Holding my left hand up above my head, I struggled to keep the blood from leaking through my bandaged finger and onto the paper. I watched the parade of people enter the waiting room. Soon there was a woman with a blanket wrapped around her shoulders. She looked as if she had slept in an alley last night and she was babbling to no one in particular. An ambulance driver rolled in a young woman on a stretcher. I overheard the young woman explaining to someone on her cell phone that she believed her leg was broken. A car had hit her while she was riding her bicycle. Her voice was shaky and she glanced around the room at the rest of us. “They don’t have a room for me yet,” she told the person on the phone, “can you come get me and take me to another hospital?”
 
It was 10:00 a.m. when the triage nurse called me into a cubical behind the reception desk. She took my blood pressure, and documented my injury. “I know it looks like just a small cut to you, but my blood does not clot.” She looked doubtful. Once again, I said, “Dr. Jefferson wants to be paged and told that I have arrived.”
 
“We can’t do that until you are in a room,” the nurse said tersely.
 
Several people drifted into the waiting room while I had been in triage.

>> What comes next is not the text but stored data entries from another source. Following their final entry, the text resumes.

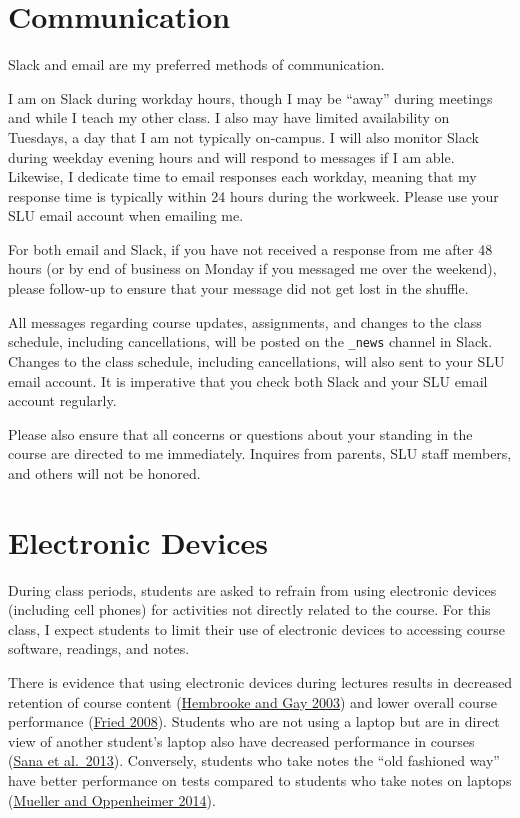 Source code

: \documentclass[]{book}
\theoremstyle{definition}
\theoremstyle{definition}
\theoremstyle{definition}
\theoremstyle{remark}
\begin{document}
\hypertarget{communication}{%
\section{Communication}\label{communication}}

Slack and email are my preferred methods of communication.

I am on Slack during workday hours, though I may be ``away'' during
meetings and while I teach my other class. I also may have limited
availability on Tuesdays, a day that I am not typically on-campus. I
will also monitor Slack during weekday evening hours and will respond to
messages if I am able. Likewise, I dedicate time to email responses each
workday, meaning that my response time is typically within 24 hours
during the workweek. Please use your SLU email account when emailing me.

For both email and Slack, if you have not received a response from me
after 48 hours (or by end of business on Monday if you messaged me over
the weekend), please follow-up to ensure that your message did not get
lost in the shuffle.

All messages regarding course updates, assignments, and changes to the
class schedule, including cancellations, will be posted on the
\texttt{\_news} channel in Slack. Changes to the class schedule,
including cancellations, will also sent to your SLU email account. It is
imperative that you check both Slack and your SLU email account
regularly.

Please also ensure that all concerns or questions about your standing in
the course are directed to me immediately. Inquires from parents, SLU
staff members, and others will not be honored.

\hypertarget{electronic-devices}{%
\section{Electronic Devices}\label{electronic-devices}}

During class periods, students are asked to refrain from using
electronic devices (including cell phones) for activities not directly
related to the course. For this class, I expect students to limit their
use of electronic devices to accessing course software, readings, and
notes.

There is evidence that using electronic devices during lectures results
in decreased retention of course content
(\href{https://link.springer.com/article/10.1007/BF02940852}{Hembrooke
and Gay 2003}) and lower overall course performance
(\href{https://www.sciencedirect.com/science/article/pii/S0360131506001436}{Fried
2008}). Students who are not using a laptop but are in direct view of
another student's laptop also have decreased performance in courses
(\href{https://www.sciencedirect.com/science/article/pii/S0360131512002254}{Sana
et al.~2013}). Conversely, students who take notes the ``old fashioned
way'' have better performance on tests compared to students who take
notes on laptops
(\href{http://journals.sagepub.com/doi/abs/10.1177/0956797614524581}{Mueller
and Oppenheimer 2014}).
\end{document}
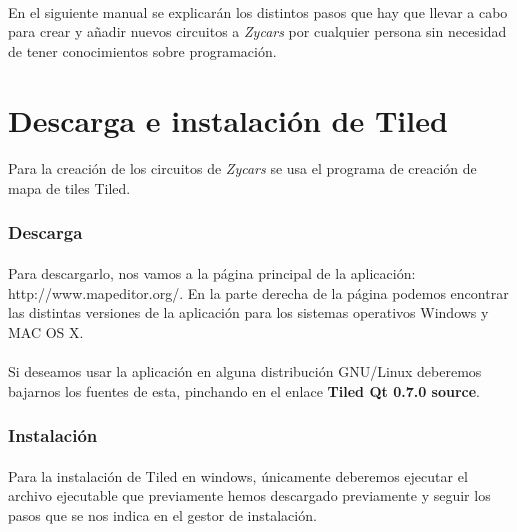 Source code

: \paragraph{}
En el siguiente manual se explicarán los distintos pasos que hay que llevar a cabo para crear y añadir nuevos circuitos a
\emph{Zycars} por cualquier persona sin necesidad de tener conocimientos sobre programación.

\section{Descarga e instalación de Tiled}

\paragraph{}
Para la creación de los circuitos de \emph{Zycars} se usa el programa de creación de mapa de tiles Tiled. 

\subsubsection{Descarga}

\paragraph{}
Para descargarlo, nos vamos a la página principal de la aplicación: http://www.mapeditor.org/. En la parte derecha de la 
página podemos encontrar las distintas versiones de la aplicación para los sistemas operativos Windows y MAC OS X.

\paragraph{}
Si deseamos usar la aplicación en alguna distribución GNU/Linux deberemos
bajarnos los fuentes de esta, pinchando en el enlace
\textbf{Tiled Qt 0.7.0 source}.

\subsubsection{Instalación}

\paragraph{}
Para la instalación de Tiled en windows, únicamente deberemos ejecutar el
archivo ejecutable que previamente hemos descargado
previamente y seguir los pasos que se nos indica en el gestor de instalación.

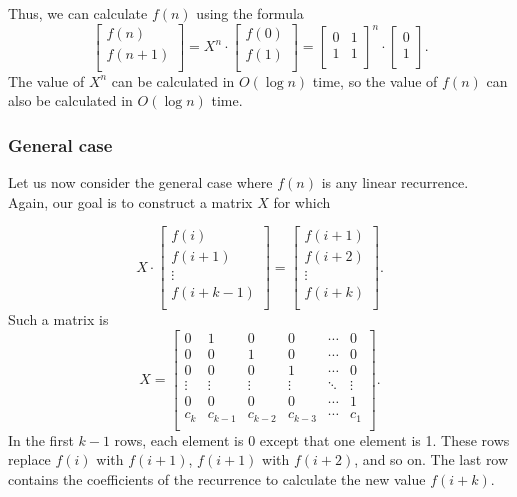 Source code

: Thus, we can calculate $f(n)$ using the formula
\[
    \begin{bmatrix}
        f(n)   \\
        f(n+1) \\
    \end{bmatrix}
    =
    X^n \cdot
    \begin{bmatrix}
        f(0) \\
        f(1) \\
    \end{bmatrix}
    =
    \begin{bmatrix}
        0 & 1 \\
        1 & 1 \\
    \end{bmatrix}^n
    \cdot
    \begin{bmatrix}
        0 \\
        1 \\
    \end{bmatrix}.
\]
The value of $X^n$ can be calculated in
$O(\log n)$ time,
so the value of $f(n)$ can also be calculated
in $O(\log n)$ time.

\subsubsection{General case}

Let us now consider the general case where
$f(n)$ is any linear recurrence.
Again, our goal is to construct a matrix $X$
for which

\[ X \cdot
    \begin{bmatrix}
        f(i)     \\
        f(i+1)   \\
        \vdots   \\
        f(i+k-1) \\
    \end{bmatrix}
    =
    \begin{bmatrix}
        f(i+1) \\
        f(i+2) \\
        \vdots \\
        f(i+k) \\
    \end{bmatrix}.
\]
Such a matrix is
\[
    X =
    \begin{bmatrix}
        0      & 1       & 0       & 0       & \cdots & 0      \\
        0      & 0       & 1       & 0       & \cdots & 0      \\
        0      & 0       & 0       & 1       & \cdots & 0      \\
        \vdots & \vdots  & \vdots  & \vdots  & \ddots & \vdots \\
        0      & 0       & 0       & 0       & \cdots & 1      \\
        c_k    & c_{k-1} & c_{k-2} & c_{k-3} & \cdots & c_1    \\
    \end{bmatrix}.
\]
In the first $k-1$ rows, each element is 0
except that one element is 1.
These rows replace $f(i)$ with $f(i+1)$,
$f(i+1)$ with $f(i+2)$, and so on.
The last row contains the coefficients of the recurrence
to calculate the new value $f(i+k)$.

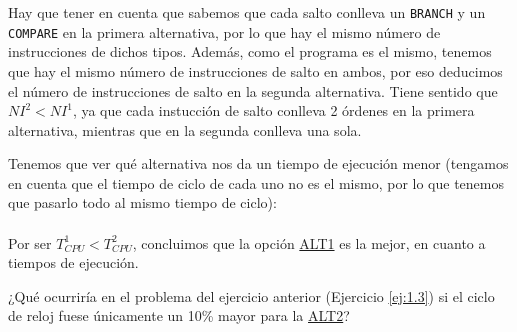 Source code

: \begin{ejercicio}
    Hay que tener en cuenta que sabemos que cada salto conlleva un \verb|BRANCH| y un \verb|COMPARE| en la primera alternativa,
    por lo que hay el mismo número de instrucciones de dichos tipos. Además, como el programa es el mismo,
    tenemos que hay el mismo número de instrucciones de salto en ambos, por eso deducimos el número de instrucciones de salto en la segunda alternativa.
    Tiene sentido que $NI^2 < NI^1$, ya que cada instucción de salto conlleva 2 órdenes en la primera alternativa, mientras que en la segunda conlleva una sola.

    Tenemos que ver qué alternativa nos da un tiempo de ejecución menor
    (tengamos en cuenta que el tiempo de ciclo de cada uno no es el mismo, por lo que tenemos que pasarlo todo al mismo tiempo de ciclo):
    \begin{align*}
    \end{align*}

    Por ser $T_{CPU}^1 < T_{CPU}^2$, concluimos que la opción \ul{ALT1} es la mejor, en cuanto a tiempos de ejecución.
\end{ejercicio}

\begin{ejercicio}
    ¿Qué ocurriría en el problema del ejercicio anterior (Ejercicio \ref{ej:1.3}) si el ciclo de reloj fuese únicamente un 10\% mayor para
    la \ul{ALT2}?
\end{ejercicio}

A woman holding an infant occupied the chair I had been sitting in. I found another chair near a person who appeared to be coughing up phlegm into a tissue.
 
It was 11:00 a.m. before my name was called. The room I was assigned was directly in front of the nurses’ station. I could overhear the nurses discussing the upcoming football games that weekend.
 
When the nurse came in to take my vital signs, I glanced at the clock and noticed that it was now 11:30 a.m. I attempted to contain my irritation as I said, “Dr. Jefferson wants to be paged and told that I have arrived.”
 
“We will do that as soon as the ER doctor has seen you.”
 
The resident doctor meandered into my cubical just after noon. He looked as if he hadn’t slept the night before. “It says you have afibrinogenemia, what’s that?”
 
“Just call my hematologist,” I snapped.
 
It was after 3:00 p.m. before the bleeding finger was treated and I was released. By that time, the waiting room had filled to standing room only. I thought of all the people who have asked me if I could bleed to death from a small cut. “No it wouldn’t kill me,” I always reply, “but it could take a long time to heal.”